TASK PROMPT: The answer must consist of every line below that holds the word "thực".

RECORDS SUPPLIED:

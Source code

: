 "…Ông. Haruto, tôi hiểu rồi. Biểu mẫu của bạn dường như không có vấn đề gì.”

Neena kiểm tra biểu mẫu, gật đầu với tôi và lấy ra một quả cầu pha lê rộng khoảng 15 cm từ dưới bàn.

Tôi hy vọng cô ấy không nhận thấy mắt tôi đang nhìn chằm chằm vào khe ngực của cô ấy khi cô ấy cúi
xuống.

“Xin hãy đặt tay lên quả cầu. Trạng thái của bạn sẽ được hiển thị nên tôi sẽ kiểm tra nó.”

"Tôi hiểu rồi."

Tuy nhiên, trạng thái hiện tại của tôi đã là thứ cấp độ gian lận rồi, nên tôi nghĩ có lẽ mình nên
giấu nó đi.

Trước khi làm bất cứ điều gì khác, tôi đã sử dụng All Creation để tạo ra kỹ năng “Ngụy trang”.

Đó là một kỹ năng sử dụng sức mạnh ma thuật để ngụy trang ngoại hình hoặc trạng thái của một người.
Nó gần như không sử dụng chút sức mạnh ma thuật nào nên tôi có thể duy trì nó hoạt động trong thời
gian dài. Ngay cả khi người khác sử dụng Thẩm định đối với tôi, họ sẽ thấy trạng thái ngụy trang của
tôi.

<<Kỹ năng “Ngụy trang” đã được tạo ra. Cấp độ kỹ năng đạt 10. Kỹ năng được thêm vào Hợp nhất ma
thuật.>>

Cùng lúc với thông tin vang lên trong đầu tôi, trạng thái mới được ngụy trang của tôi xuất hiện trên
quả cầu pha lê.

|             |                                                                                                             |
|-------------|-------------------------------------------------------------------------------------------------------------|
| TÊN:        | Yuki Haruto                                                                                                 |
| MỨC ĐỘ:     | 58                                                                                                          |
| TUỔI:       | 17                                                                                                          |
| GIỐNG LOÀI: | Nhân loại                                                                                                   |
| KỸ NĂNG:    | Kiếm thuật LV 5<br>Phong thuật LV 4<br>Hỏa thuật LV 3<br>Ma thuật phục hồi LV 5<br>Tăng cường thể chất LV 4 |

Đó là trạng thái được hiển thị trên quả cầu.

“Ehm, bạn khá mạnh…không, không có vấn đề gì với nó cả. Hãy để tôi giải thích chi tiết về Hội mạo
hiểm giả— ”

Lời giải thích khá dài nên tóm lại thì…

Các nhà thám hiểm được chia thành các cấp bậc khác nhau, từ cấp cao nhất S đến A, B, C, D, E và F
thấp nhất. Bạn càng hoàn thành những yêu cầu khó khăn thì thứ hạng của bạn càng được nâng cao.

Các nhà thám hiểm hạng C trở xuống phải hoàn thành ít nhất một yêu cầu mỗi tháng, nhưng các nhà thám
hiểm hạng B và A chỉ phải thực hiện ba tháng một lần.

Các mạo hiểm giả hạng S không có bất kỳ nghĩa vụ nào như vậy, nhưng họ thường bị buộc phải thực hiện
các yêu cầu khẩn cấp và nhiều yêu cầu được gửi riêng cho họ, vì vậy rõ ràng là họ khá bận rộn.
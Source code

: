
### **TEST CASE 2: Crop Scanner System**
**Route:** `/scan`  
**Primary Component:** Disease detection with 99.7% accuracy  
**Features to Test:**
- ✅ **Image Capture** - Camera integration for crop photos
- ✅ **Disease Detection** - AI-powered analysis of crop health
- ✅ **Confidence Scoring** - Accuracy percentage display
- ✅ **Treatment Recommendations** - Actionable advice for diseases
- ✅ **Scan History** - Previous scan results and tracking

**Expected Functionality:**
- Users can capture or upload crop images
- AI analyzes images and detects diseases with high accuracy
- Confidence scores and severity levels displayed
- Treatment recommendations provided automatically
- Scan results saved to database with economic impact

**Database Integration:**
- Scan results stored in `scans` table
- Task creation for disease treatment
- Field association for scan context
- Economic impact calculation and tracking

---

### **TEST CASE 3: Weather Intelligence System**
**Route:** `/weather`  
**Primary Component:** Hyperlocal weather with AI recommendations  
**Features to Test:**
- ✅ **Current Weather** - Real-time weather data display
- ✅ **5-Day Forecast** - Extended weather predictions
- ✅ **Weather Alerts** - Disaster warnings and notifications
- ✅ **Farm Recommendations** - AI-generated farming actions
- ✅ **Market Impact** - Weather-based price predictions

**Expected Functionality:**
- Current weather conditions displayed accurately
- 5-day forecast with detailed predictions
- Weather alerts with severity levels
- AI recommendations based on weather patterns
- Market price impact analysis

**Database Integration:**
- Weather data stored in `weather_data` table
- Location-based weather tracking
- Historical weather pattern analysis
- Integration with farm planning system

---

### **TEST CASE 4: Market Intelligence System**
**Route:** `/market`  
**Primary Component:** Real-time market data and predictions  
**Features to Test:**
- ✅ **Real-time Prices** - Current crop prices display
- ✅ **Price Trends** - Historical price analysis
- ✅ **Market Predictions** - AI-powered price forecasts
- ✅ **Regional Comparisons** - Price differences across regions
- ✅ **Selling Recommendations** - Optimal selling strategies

RESPONSE:
hiểm hạng B và A chỉ phải thực hiện ba tháng một lần.
Các mạo hiểm giả hạng S không có bất kỳ nghĩa vụ nào như vậy, nhưng họ thường bị buộc phải thực hiện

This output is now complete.